ARAPAHOE COUNTY — Robert Halonen noticed a little something extra on his receipt after paying for his double cheeseburger at the McDonald’s in the Shops at Tallgrass at the corner of Quincy Avenue and Picadilly Street in Arapahoe County.
At the bottom of his printed receipt, there was a note stating that patrons would be charged a 3.75% public improvement fee with each purchase. It adds that the fee goes toward improvements such as roads and parking.
“It says roads and public improvements, but I already pay taxes for roads and public improvements, so I don’t know why they’re collecting this from me,” he said.
But public improvement fees (PIFs) have been around for more than two decades in Colorado and urban planners say they’ll become more common here with new developments.

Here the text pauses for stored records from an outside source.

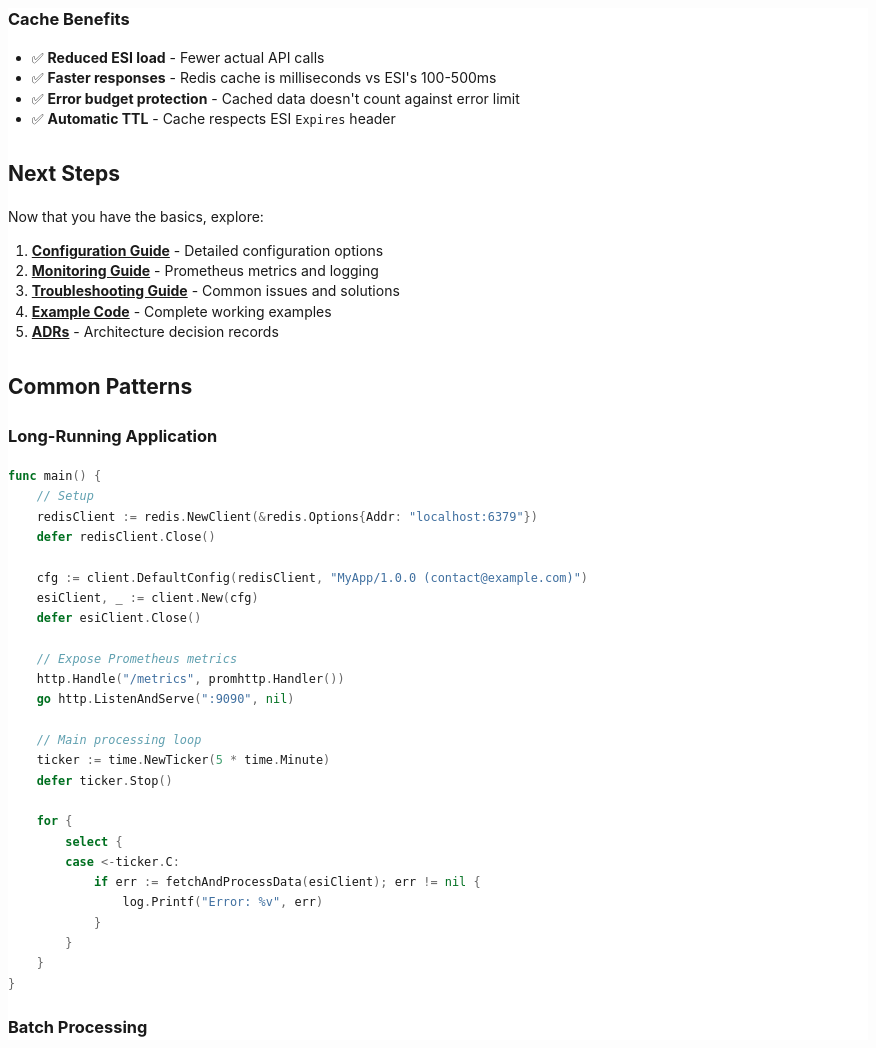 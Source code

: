 ### Cache Benefits

- ✅ **Reduced ESI load** - Fewer actual API calls
- ✅ **Faster responses** - Redis cache is milliseconds vs ESI's 100-500ms
- ✅ **Error budget protection** - Cached data doesn't count against error limit
- ✅ **Automatic TTL** - Cache respects ESI `Expires` header

## Next Steps

Now that you have the basics, explore:

1. **[Configuration Guide](configuration.md)** - Detailed configuration options
2. **[Monitoring Guide](monitoring.md)** - Prometheus metrics and logging
3. **[Troubleshooting Guide](troubleshooting.md)** - Common issues and solutions
4. **[Example Code](../examples/library-usage/)** - Complete working examples
5. **[ADRs](adr/)** - Architecture decision records

## Common Patterns

### Long-Running Application

```go
func main() {
    // Setup
    redisClient := redis.NewClient(&redis.Options{Addr: "localhost:6379"})
    defer redisClient.Close()
    
    cfg := client.DefaultConfig(redisClient, "MyApp/1.0.0 (contact@example.com)")
    esiClient, _ := client.New(cfg)
    defer esiClient.Close()

    // Expose Prometheus metrics
    http.Handle("/metrics", promhttp.Handler())
    go http.ListenAndServe(":9090", nil)

    // Main processing loop
    ticker := time.NewTicker(5 * time.Minute)
    defer ticker.Stop()

    for {
        select {
        case <-ticker.C:
            if err := fetchAndProcessData(esiClient); err != nil {
                log.Printf("Error: %v", err)
            }
        }
    }
}
```

### Batch Processing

While not officially a tax, PIFs are sort of like private taxes for a property. The fees typically are collected by a business and paid to developers, who either borrowed money or paid up front for the sewers, streets, lighting and more needed to develop a commercial property that municipalities don’t fund.
It’s a legal requirement to alert the customer, either on the receipt or with a sign near the cash register.
University of Denver Real Estate Professor Jeff Engelstad said these fees are legal in Colorado and noted the history of them, dating back to developments such as Park Meadows Mall in Lone Tree and Belmar in Lakewood.
“If you remember way back in the history of Denver, the Villa Italia shopping mall was a big giant mall that had died and it was just an awful blighted place in Lakewood,” Engelstad said. “Then comes Belmar, and Belmar was a wonderful new development, but there was all sorts of things that needed to be done and needed to be funded. And that's where a PIF really comes in handy.”
Some cities list the PIFs inside their municipality. Lakewood’s website shows seven sites that charge PIFs, including Belmar and the Colorado Mills Mall area.
In Sheridan, the River Point shopping center at Santa Fe Drive and Hampden Avenue charges a 1% public improvement fee.
Colorado Springs requires PIFs to get city approval.
Most fees around the state are between 1% and 2% outside of the Shops at Tallgrass’ 3.75% fee.
According to Arapahoe County Planning Manager Jason Reynolds, this higher fee is because of how close this shopping center is to the City of Aurora boundary.
Arapahoe County has a 4.25% sales tax while businesses in Aurora charge 8% in sales tax. This means that the businesses in the Shops at Tallgrass, with the PIF, charge the same amount in taxes and fees as the Taco Bell across the street charges in taxes alone.
Reynolds said he believes these fees will pop up more frequently in Arapahoe County in the future.
“I’ll say it’s likely to happen,” he said. "We have two developments in the eastern part of the county east of 470 called Prosper and Sky Ranch...So, if they have a retail area, they could potentially use that as a method to help pay down the bonds."
Engelstad added that while people don’t like the extra fees, the research says customers will pay them.
“The trade-off is this: Do you really want to be in the nice new shopping center,” he said. “Or do you want to be across the street in the one that’s 40 years old.”
The developer of the Shops at Tallgrass declined an interview with Denver7, but said that the PIF should expire in about 10 years.
For Halonen, he just wants his cheeseburger, but now at least he knows what comes along with it.
“It definitely makes me look at my receipts now,” he laughed.